TASK DETAILS » No pictures belong in the copy. Retype exactly, and only, the stretch of lines below from the one with "TEST by渡邉 aaaa" through the one with "### Exceptions".

——————

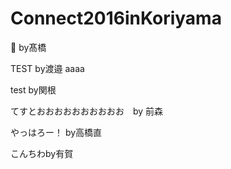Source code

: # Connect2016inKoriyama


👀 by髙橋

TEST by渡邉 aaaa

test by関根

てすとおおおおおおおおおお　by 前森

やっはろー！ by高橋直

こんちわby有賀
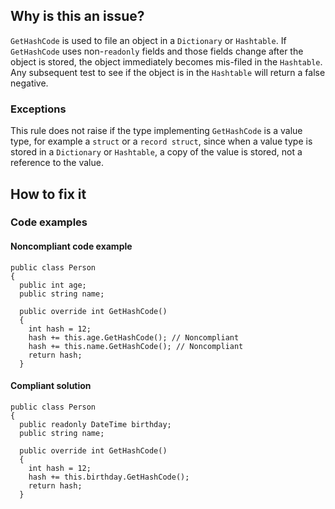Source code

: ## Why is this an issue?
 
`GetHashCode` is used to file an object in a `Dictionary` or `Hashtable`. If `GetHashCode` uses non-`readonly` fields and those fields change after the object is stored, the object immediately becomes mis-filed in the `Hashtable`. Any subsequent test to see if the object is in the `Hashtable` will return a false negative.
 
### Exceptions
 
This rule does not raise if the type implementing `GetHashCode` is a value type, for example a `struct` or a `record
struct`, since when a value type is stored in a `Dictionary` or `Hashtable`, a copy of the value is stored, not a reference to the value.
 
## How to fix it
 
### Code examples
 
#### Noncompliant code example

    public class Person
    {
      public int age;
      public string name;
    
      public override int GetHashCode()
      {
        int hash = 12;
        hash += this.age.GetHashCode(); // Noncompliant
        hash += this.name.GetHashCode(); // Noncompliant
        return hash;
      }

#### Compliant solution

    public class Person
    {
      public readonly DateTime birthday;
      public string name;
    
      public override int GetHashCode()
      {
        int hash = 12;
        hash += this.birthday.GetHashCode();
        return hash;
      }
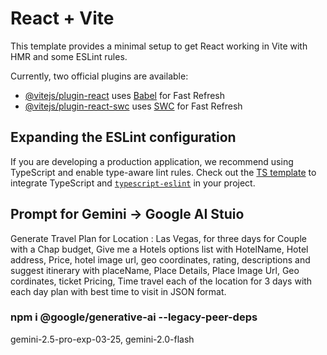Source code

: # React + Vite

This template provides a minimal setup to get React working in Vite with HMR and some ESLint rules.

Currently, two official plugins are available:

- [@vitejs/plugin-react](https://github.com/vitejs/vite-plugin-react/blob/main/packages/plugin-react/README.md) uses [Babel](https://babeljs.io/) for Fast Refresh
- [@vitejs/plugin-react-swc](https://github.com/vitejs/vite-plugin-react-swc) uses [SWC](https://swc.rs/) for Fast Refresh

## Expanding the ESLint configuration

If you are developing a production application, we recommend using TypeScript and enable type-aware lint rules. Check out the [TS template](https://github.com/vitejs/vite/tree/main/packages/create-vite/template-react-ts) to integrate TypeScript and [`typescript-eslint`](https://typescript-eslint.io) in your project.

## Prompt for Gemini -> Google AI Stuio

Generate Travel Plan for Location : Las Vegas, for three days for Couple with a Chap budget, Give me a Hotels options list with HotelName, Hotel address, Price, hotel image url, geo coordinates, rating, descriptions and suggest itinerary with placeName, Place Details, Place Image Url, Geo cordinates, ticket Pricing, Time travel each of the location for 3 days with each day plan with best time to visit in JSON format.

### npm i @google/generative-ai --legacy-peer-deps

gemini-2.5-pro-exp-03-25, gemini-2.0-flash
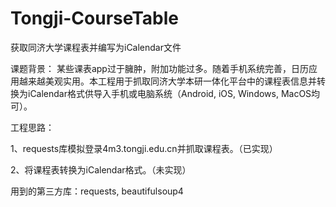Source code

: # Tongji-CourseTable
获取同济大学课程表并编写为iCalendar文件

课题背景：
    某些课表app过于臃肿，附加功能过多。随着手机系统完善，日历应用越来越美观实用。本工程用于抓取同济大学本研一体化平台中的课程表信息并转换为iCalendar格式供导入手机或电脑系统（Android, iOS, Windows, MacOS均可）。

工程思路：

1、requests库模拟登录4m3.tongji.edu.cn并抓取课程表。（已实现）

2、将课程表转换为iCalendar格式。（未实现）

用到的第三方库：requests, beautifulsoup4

——————

TASK RESPONSE »
TEST by渡邉 aaaa

test by関根

てすとおおおおおおおおおお　by 前森

やっはろー！ by高橋直

こんちわby有賀
Source code

: ## Why is this an issue?
 
`GetHashCode` is used to file an object in a `Dictionary` or `Hashtable`. If `GetHashCode` uses non-`readonly` fields and those fields change after the object is stored, the object immediately becomes mis-filed in the `Hashtable`. Any subsequent test to see if the object is in the `Hashtable` will return a false negative.
 
### Exceptions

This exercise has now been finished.